Exercise data ->
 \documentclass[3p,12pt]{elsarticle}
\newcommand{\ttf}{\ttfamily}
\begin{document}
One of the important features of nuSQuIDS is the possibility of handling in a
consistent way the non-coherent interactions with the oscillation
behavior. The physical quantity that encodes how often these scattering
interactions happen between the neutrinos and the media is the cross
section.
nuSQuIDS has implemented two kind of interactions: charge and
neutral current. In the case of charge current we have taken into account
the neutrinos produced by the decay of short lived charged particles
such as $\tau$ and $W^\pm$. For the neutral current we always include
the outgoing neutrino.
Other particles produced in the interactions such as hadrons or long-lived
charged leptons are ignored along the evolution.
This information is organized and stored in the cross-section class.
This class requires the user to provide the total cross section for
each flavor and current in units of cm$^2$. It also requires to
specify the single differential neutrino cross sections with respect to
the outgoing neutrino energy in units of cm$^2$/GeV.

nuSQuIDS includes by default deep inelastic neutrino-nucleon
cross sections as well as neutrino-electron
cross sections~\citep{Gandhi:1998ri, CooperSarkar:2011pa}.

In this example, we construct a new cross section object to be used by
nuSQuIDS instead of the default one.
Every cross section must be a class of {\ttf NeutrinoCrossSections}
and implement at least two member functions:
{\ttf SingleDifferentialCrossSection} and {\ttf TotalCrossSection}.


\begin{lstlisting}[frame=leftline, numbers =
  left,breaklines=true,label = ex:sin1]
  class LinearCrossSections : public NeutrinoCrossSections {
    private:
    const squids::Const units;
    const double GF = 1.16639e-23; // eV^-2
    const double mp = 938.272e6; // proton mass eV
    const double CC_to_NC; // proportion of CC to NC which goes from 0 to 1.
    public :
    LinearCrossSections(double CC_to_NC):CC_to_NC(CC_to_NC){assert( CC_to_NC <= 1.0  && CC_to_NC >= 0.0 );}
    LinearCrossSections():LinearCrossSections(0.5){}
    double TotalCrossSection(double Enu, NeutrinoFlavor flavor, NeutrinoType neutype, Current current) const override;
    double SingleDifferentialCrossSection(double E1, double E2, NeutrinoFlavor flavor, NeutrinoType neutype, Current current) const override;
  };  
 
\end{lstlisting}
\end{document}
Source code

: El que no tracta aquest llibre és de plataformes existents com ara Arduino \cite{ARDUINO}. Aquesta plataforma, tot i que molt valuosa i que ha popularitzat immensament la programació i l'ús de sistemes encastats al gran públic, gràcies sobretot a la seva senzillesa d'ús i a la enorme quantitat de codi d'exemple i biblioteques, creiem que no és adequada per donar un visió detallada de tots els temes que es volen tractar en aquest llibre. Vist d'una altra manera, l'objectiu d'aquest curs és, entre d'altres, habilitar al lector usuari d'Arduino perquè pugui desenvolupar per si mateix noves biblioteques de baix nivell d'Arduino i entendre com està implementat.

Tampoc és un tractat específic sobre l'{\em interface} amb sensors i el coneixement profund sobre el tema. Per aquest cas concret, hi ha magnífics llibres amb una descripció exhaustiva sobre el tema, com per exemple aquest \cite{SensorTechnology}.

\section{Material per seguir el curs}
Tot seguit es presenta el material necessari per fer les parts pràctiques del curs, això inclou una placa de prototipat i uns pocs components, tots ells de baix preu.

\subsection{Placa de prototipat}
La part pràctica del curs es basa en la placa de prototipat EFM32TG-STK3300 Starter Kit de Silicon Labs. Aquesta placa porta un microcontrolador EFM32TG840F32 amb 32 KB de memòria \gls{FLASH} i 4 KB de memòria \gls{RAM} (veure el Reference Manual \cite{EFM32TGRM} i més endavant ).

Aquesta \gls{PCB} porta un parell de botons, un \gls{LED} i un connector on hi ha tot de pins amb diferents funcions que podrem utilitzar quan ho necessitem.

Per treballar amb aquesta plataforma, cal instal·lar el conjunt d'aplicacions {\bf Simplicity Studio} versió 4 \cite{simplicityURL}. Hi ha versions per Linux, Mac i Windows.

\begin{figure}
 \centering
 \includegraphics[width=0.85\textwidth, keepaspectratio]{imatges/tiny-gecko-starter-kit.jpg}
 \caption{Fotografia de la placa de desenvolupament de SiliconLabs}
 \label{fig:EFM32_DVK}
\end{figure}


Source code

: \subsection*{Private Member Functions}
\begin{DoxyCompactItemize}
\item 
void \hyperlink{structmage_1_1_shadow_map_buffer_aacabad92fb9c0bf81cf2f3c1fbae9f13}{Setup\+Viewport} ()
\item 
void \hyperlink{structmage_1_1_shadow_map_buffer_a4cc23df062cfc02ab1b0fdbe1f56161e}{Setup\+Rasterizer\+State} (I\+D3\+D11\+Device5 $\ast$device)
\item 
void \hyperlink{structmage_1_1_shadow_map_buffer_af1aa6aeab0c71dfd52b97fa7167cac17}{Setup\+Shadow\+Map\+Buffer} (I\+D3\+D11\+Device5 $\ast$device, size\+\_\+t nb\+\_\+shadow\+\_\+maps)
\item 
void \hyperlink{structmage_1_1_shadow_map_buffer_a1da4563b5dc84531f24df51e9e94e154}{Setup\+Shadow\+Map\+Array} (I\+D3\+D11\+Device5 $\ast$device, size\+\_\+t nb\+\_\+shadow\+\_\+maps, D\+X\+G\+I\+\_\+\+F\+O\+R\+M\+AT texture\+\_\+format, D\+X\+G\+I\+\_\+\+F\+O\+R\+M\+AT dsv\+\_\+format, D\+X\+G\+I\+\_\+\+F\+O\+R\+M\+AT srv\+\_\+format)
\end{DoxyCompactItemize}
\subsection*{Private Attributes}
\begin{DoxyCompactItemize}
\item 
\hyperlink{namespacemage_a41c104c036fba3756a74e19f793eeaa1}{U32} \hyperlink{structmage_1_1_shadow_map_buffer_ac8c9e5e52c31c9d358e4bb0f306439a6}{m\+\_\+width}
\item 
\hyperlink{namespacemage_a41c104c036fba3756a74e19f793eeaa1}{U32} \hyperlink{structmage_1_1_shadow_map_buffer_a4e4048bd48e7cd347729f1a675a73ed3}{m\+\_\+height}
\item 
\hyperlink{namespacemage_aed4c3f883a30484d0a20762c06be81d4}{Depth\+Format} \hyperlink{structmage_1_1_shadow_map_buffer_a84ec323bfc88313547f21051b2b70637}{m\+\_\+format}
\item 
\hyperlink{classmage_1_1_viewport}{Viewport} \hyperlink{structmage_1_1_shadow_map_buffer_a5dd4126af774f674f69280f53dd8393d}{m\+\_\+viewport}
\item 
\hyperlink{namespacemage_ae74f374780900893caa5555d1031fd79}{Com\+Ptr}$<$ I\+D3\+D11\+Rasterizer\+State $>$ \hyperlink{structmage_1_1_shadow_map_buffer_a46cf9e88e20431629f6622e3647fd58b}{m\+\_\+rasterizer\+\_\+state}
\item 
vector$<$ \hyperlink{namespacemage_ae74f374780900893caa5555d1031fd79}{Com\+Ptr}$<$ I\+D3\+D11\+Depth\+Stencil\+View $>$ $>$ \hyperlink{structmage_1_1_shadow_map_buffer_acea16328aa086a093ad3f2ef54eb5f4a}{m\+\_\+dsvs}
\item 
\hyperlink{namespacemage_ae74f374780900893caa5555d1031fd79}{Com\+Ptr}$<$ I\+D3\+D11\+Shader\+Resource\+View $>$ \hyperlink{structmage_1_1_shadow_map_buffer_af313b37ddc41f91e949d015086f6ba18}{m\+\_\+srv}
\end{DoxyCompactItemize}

What the exercise asks -> Within the entries above, find the string "hyperlink" and return each line that holds it.

Problem solution ->
void \hyperlink{structmage_1_1_shadow_map_buffer_aacabad92fb9c0bf81cf2f3c1fbae9f13}{Setup\+Viewport} ()
void \hyperlink{structmage_1_1_shadow_map_buffer_a4cc23df062cfc02ab1b0fdbe1f56161e}{Setup\+Rasterizer\+State} (I\+D3\+D11\+Device5 $\ast$device)
void \hyperlink{structmage_1_1_shadow_map_buffer_af1aa6aeab0c71dfd52b97fa7167cac17}{Setup\+Shadow\+Map\+Buffer} (I\+D3\+D11\+Device5 $\ast$device, size\+\_\+t nb\+\_\+shadow\+\_\+maps)
void \hyperlink{structmage_1_1_shadow_map_buffer_a1da4563b5dc84531f24df51e9e94e154}{Setup\+Shadow\+Map\+Array} (I\+D3\+D11\+Device5 $\ast$device, size\+\_\+t nb\+\_\+shadow\+\_\+maps, D\+X\+G\+I\+\_\+\+F\+O\+R\+M\+AT texture\+\_\+format, D\+X\+G\+I\+\_\+\+F\+O\+R\+M\+AT dsv\+\_\+format, D\+X\+G\+I\+\_\+\+F\+O\+R\+M\+AT srv\+\_\+format)
\hyperlink{namespacemage_a41c104c036fba3756a74e19f793eeaa1}{U32} \hyperlink{structmage_1_1_shadow_map_buffer_ac8c9e5e52c31c9d358e4bb0f306439a6}{m\+\_\+width}
\hyperlink{namespacemage_a41c104c036fba3756a74e19f793eeaa1}{U32} \hyperlink{structmage_1_1_shadow_map_buffer_a4e4048bd48e7cd347729f1a675a73ed3}{m\+\_\+height}
\hyperlink{namespacemage_aed4c3f883a30484d0a20762c06be81d4}{Depth\+Format} \hyperlink{structmage_1_1_shadow_map_buffer_a84ec323bfc88313547f21051b2b70637}{m\+\_\+format}
\hyperlink{classmage_1_1_viewport}{Viewport} \hyperlink{structmage_1_1_shadow_map_buffer_a5dd4126af774f674f69280f53dd8393d}{m\+\_\+viewport}
\hyperlink{namespacemage_ae74f374780900893caa5555d1031fd79}{Com\+Ptr}$<$ I\+D3\+D11\+Rasterizer\+State $>$ \hyperlink{structmage_1_1_shadow_map_buffer_a46cf9e88e20431629f6622e3647fd58b}{m\+\_\+rasterizer\+\_\+state}
vector$<$ \hyperlink{namespacemage_ae74f374780900893caa5555d1031fd79}{Com\+Ptr}$<$ I\+D3\+D11\+Depth\+Stencil\+View $>$ $>$ \hyperlink{structmage_1_1_shadow_map_buffer_acea16328aa086a093ad3f2ef54eb5f4a}{m\+\_\+dsvs}
\hyperlink{namespacemage_ae74f374780900893caa5555d1031fd79}{Com\+Ptr}$<$ I\+D3\+D11\+Shader\+Resource\+View $>$ \hyperlink{structmage_1_1_shadow_map_buffer_af313b37ddc41f91e949d015086f6ba18}{m\+\_\+srv}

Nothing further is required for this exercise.